Corbett v Western

Case

[2010] NZCA 369

16 August 2010

No judgment structure available for this case.

IN THE COURT OF APPEAL OF NEW ZEALAND

CA166/2010
[2010] NZCA 369

BETWEENJOHN HILLARY CORBETT


Appellant

ANDROBERT CORBETT WESTERN AND BRUCE REGINALD PATTERSON


Respondents

Court:Ellen France, Randerson and Stevens JJ

Counsel:Appellant in Person


C J R Baird for Respondents

Judgment:16 August 2010 at 11.30 a.m.

JUDGMENT OF THE COURT

The application by the appellant for recall of the judgment is dismissed.

___________________________________________________________________

REASONS OF THE COURT

(Given by Randerson J)

[1]        The appellant applies for recall of our judgment issued on 25 June 2010[1] in which we dismissed his application for an extension of time to appeal.

[1]      Corbett v Western [2010] NZCA 270.

[2]        We are satisfied that there is no basis to recall the judgment.  As this Court has recently restated in Erwood v Maxted:[2]

[2]      Erwood v Maxted [2010] NZCA 93 at [3] – [5].

We are obliged to say that the filing of most of these memoranda by Mr Erwood is an abuse of process.  His constant efforts seeking to revisit determinations of this Court are not acceptable.  The grounds upon which a judgment may be recalled are strictly limited.  The leading statement in New Zealand as to recall of judgments is that of Wild CJ in Horowhenua County v Nash(No 2)[3]:

[3]      Horowhenua County v Nash (No 2) [1968] NZLR 632 at 633 (SC).

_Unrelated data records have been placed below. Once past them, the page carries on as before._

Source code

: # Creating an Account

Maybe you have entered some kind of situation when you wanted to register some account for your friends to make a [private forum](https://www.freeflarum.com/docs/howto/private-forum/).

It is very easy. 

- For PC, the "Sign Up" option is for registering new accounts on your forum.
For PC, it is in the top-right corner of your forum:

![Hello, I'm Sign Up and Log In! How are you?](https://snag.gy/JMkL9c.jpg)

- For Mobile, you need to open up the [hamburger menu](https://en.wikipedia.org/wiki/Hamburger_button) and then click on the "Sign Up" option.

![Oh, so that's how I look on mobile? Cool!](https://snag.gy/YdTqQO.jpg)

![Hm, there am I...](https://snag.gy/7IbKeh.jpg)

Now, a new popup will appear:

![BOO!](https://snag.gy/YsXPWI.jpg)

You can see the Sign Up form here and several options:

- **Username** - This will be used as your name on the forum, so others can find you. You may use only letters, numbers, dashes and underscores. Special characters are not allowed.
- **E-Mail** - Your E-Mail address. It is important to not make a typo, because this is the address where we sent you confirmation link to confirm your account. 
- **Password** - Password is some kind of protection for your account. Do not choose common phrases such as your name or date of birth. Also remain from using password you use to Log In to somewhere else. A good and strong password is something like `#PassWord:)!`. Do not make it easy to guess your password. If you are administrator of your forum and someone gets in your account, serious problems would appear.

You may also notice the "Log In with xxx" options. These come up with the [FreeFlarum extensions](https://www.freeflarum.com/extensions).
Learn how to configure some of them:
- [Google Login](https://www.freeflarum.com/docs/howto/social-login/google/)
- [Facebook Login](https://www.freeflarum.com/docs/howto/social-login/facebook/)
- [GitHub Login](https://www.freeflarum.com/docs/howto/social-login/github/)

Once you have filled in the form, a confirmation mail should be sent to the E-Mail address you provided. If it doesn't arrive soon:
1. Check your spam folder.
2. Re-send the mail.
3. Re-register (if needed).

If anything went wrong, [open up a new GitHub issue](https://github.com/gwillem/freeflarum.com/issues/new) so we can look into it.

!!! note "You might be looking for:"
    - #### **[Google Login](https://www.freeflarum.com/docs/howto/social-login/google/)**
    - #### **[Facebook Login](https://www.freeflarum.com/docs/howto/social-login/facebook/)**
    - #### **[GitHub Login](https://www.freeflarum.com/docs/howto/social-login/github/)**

Generally speaking, a judgment once delivered must stand for better or worse subject, of course, to appeal. Were it otherwise there would be great inconvenience and uncertainty.  There are, I think, three categories of cases in which a judgment not perfected may be recalled – first, where since the hearing there has been an amendment to a relevant statute or regulation or a new judicial decision of relevance and high authority: secondly, where counsel have failed to direct the Court’s attention to a legislative provision or authoritative decision of plain relevance; and thirdly, where for some other very special reason justice requires that the judgment be recalled.

That statement was most recently re-affirmed by the Court of Appeal in Unison Networks Ltd v Commerce Commission.[4]  In Ngahuia Reihana Whanau Trust v Flight,[5] Anderson P said at [3]:

It is becoming a matter of concern not just to this Court but to others in the western common law system that disaffected litigants, usually appearing in person, repeatedly make application for recall of judgments which they steadfastly refuse to accept. It is timely to characterise plainly unmeritorious applications of that sort as an abuse of the Court’s process and to reaffirm the rarity of legal justification for recalling judgments.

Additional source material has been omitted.